Good Site Management
Back to: VRC Approach | VRC Tool Box
Indicators of good site management for preservation—lower risk for loss
- 1) Use of current server software
This practice suggests that site managers are tracking security threats and upgrading software regularly. We found a number of sites using outdated versions, and noted a slow response to Web server upgrade notifications.
- 2) Consistent implementation of HTTP headers
A server responds to requests from a Web browser with HTTP headers. There are many possible headers, but we have found that very few headers are used on the majority of pages. For risk management purposes, the content-length, last-modified, and content-md5 (checksum) headers will support effective monitoring. Here’s one tool for checking headers: http://www.delorie.com/web/headers.html
- 3) Low incidence (less than 1%) of missing pages (HTTP status
code 404)
We found an average of 4% of 404s across all test sites, one-third of the sites have 1% or less. Regularly checking links and comprehensive site maintenance will avoid missing pages.
- 4 ) Clear labels on redirected pages
Redirection is one way to avoid lost pages. We have found a substantial numbers of redirects are labeled ambiguously; i.e., using the 302 “Found” code rather than the 302 “Moved Permanently” code, letting users know that their links must be updated. On-screen notification for redirects is even better.
- 5) Use of current version of page encoding
This suggests that Web managers are following w3 organization recommendations. Our data suggest an overall transition from HTML 4.01 (final version) to XHTML. Tools like HTidy tool can assist in converting older HTML pages (http://www.w3.org/MarkUp/#tidy) and in maintaining well-formed pages.
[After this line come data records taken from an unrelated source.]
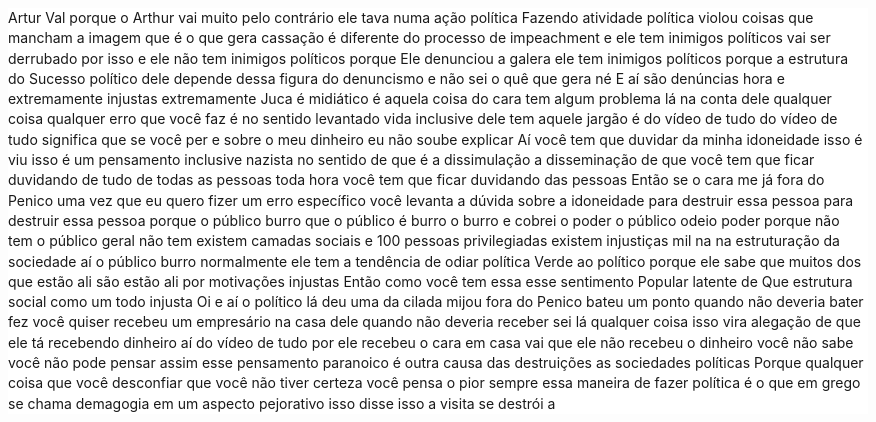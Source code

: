 Artur Val porque o Arthur vai muito pelo
contrário
ele tava numa ação política Fazendo
atividade política violou coisas que
mancham a imagem que é o que gera
cassação é diferente do processo de
impeachment e ele tem inimigos políticos
vai ser derrubado por isso e ele não tem
inimigos políticos porque Ele denunciou
a galera ele tem inimigos políticos
porque a estrutura do Sucesso político
dele depende dessa figura do denuncismo
e não sei o quê que gera né E aí são
denúncias hora e extremamente injustas
extremamente Juca é midiático é aquela
coisa do cara tem algum problema lá na
conta dele qualquer coisa qualquer erro
que você faz é no sentido levantado vida
inclusive dele tem aquele jargão é do
vídeo de tudo do vídeo de tudo significa
que se você per e sobre o meu dinheiro
eu não soube explicar Aí você tem que
duvidar da minha idoneidade isso é viu
isso é um pensamento inclusive nazista
no sentido de que é a dissimulação a
disseminação de que você tem que ficar
duvidando de tudo de todas as pessoas
toda hora você tem que ficar duvidando
das pessoas Então se o cara me já fora
do Penico uma vez que eu quero fizer um
erro específico você levanta a dúvida
sobre a idoneidade para destruir essa
pessoa para destruir essa pessoa porque
o público burro que o público é burro o
burro e cobrei o poder o público odeio
poder porque não tem o público geral não
tem existem camadas sociais e 100
pessoas privilegiadas existem injustiças
mil na na estruturação da sociedade aí o
público burro normalmente ele tem a
tendência de odiar política Verde ao
político porque ele sabe que muitos dos
que estão ali são estão ali por
motivações injustas Então como você tem
essa esse sentimento Popular latente de
Que estrutura social como um todo
injusta Oi e aí o político lá deu uma da
cilada mijou fora do Penico bateu um
ponto quando não deveria bater fez você
quiser recebeu um empresário na casa
dele quando não deveria receber sei lá
qualquer coisa isso vira alegação de que
ele tá recebendo dinheiro aí do vídeo de
tudo por ele recebeu o cara em casa vai
que ele não recebeu o dinheiro você não
sabe você não pode pensar assim esse
pensamento paranoico é outra causa das
destruições as sociedades políticas
Porque qualquer coisa que você
desconfiar que você não tiver certeza
você pensa o pior sempre essa maneira de
fazer política é o que em grego se chama
demagogia em um aspecto pejorativo isso
disse isso a visita se destrói a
- 6) Use of comprehensive, well-documented HTML tags on all pages
Accurate, effective, and consistent use of Meta tags on HTML pages support the reliable retrieval and identification of Web pages, which may help track content as page URLs change over time. For an overview of meta tags, see: http://www.w3.org/TR/html4/struct/global.html#edef-META
- 7) Use of common formats
MIME types identify the type of Web content on a page. In our test sets, we have found that 4 MIME types (text/html, image/jpeg, image/gif, and application/pdf) accounted for an average of 96% of pages. Common formats are more likely to have recommended preservation approaches and support cost-effective preservation through economies of scale. We have also found small numbers of pages with dozens of MIME types, many of which are now obsolete or not well supported, and so at risk.